Lifelong Learning for Nonprofit Professionals
Caprice Baca chose social responsibility over full pockets - now she's getting the skills to really make a difference.

Caprice Baca always knew that money can’t buy love. Two years ago, she also realized money does not buy job satisfaction.

Baca, 31, was employed in the San Diego automotive industry as a business development manager after receiving training in finance. “The work was all push, push, push,” she said.

In her next position she was as an underwriter, examining and approving car loans. Despite the high salaries, Baca recalls, “I was unhappy.”

Fast forward to her present position, managing contracts for community agency youth programs here at the San Diego Workforce Partnership, a nonprofit organization that funds job training programs.

“I can do a lot more here than I ever thought I could to help other people,” she said.

Baca enrolled in a budgeting workshop through Nonprofit Management Solutions (NMS), a San Diego-based organization that provides professional development courses. “I appreciate that my employer allowed me to take a workshop that benefits not only me, but also our organization,” Baca comments about the $90 half-day session.

Her career path is not uncommon to young professionals in this challenging economy. According to the University of San Diego’s latest State of Nonprofits Quarterly Index, “nonprofit job postings” are up nine percent, while “demand for services” from nonprofit organizations increased six percent this past year.

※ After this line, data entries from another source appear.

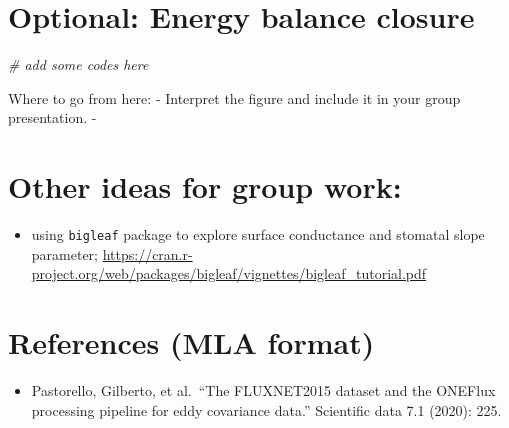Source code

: \documentclass[
]{article}
\newenvironment{Shaded}{\begin{snugshade}}{\end{snugshade}}
\newcommand{\CommentTok}[1]{\textcolor[rgb]{0.56,0.35,0.01}{\textit{#1}}}
\providecommand{\tightlist}{%
  \setlength{\itemsep}{0pt}\setlength{\parskip}{0pt}}
\begin{document}
\section{Optional: Energy balance
closure}\label{optional-energy-balance-closure}

\begin{Shaded}
\begin{Highlighting}[]
\CommentTok{\# add some codes here}
\end{Highlighting}
\end{Shaded}

Where to go from here: - Interpret the figure and include it in your
group presentation. -

\section{Other ideas for group work:}\label{other-ideas-for-group-work}

\begin{itemize}
\tightlist
\item
  using \texttt{bigleaf} package to explore surface conductance and
  stomatal slope parameter;
  \url{https://cran.r-project.org/web/packages/bigleaf/vignettes/bigleaf_tutorial.pdf}
\end{itemize}

\section{References (MLA format)}\label{references-mla-format}

\begin{itemize}
\tightlist
\item
  Pastorello, Gilberto, et al.~``The FLUXNET2015 dataset and the ONEFlux
  processing pipeline for eddy covariance data.'' Scientific data 7.1
  (2020): 225.
\end{itemize}
\end{document}
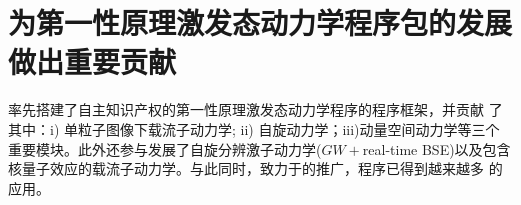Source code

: \section{为第一性原理激发态动力学程序包\hnamd{}的发展做出重要贡献}

\begin{center}
  \begin{InnovationBox}
    率先搭建了自主知识产权的第一性原理激发态动力学程序\hnamd{}的程序框架，并贡献
    了其中：i) 单粒子图像下载流子动力学; ii) 自旋动力学；iii)动量空间动力学等三个
    重要模块。此外还参与发展了自旋分辨激子动力学($GW{}+{}$real-time BSE)以及包含
    核量子效应的载流子动力学。与此同时，致力于\hnamd{}的推广，程序已得到越来越多
    的应用。
  \end{InnovationBox}
\end{center}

Lenore Lowe, NMS executive director, agrees that the nonprofit sector provides numerous employment opportunities. The majority of NMS attendees are women in entry and midlevel positions primarily in health and human services. Lowe points out that NMS training is an effective way to address unemployment. “As people move up in their organizations, they open up spaces for new employees to get hired.”

Lowe observes, “Young professionals are rising in the nonprofit sector, not in the way of my generation – we came up through the ranks with field experience in direct service. Now, they go through learning portals, like our professional certificates or even university graduate programs. They can climb the ladder differently.”

Dean Dauphinais, 34, program director at Interfaith Community Services, provides transitional housing for homeless veterans. He completed the NMS Nonprofit Management Certificate last year.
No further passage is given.